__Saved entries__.

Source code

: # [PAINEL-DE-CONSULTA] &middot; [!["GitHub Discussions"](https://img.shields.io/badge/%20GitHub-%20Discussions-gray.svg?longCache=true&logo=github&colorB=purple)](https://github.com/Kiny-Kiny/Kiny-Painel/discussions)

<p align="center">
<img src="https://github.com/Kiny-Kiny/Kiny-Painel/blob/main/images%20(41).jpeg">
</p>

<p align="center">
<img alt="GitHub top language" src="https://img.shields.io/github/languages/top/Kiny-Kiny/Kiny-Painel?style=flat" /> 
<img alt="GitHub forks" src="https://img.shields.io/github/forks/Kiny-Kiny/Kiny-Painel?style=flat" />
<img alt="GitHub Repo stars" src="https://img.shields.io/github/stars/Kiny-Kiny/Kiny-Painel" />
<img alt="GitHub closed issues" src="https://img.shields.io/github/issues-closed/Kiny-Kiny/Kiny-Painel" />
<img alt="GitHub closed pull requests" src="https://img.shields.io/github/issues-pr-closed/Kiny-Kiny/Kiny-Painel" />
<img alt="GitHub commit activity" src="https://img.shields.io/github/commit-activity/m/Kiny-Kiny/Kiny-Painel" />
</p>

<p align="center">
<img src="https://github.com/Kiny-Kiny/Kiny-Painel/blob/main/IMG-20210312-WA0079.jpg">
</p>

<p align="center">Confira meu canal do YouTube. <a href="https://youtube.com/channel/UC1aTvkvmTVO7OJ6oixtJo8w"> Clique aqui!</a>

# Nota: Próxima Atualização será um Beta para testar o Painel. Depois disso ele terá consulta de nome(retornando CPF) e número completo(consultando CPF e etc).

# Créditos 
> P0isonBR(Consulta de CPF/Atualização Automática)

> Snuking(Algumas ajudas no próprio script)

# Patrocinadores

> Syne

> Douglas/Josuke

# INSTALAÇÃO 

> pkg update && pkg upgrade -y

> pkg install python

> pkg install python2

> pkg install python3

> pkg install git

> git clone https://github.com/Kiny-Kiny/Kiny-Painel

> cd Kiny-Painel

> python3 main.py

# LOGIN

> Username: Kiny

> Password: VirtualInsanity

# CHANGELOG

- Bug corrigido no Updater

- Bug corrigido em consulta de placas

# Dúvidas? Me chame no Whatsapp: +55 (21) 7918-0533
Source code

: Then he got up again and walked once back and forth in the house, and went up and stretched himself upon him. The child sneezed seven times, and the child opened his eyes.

__Task description__.
An exact restatement of the lines from the one with "de CPF/Atualização Automática)" through the last line of the data is the only acceptable answer.

__Answer space__.
> P0isonBR(Consulta de CPF/Atualização Automática)

> Snuking(Algumas ajudas no próprio script)

# Patrocinadores

> Syne

> Douglas/Josuke

# INSTALAÇÃO 

> pkg update && pkg upgrade -y

> pkg install python

> pkg install python2

> pkg install python3

> pkg install git

> git clone https://github.com/Kiny-Kiny/Kiny-Painel

> cd Kiny-Painel

> python3 main.py

# LOGIN

> Username: Kiny

> Password: VirtualInsanity

# CHANGELOG

- Bug corrigido no Updater

- Bug corrigido em consulta de placas

# Dúvidas? Me chame no Whatsapp: +55 (21) 7918-0533
Source code

: Then he got up again and walked once back and forth in the house, and went up and stretched himself upon him. The child sneezed seven times, and the child opened his eyes.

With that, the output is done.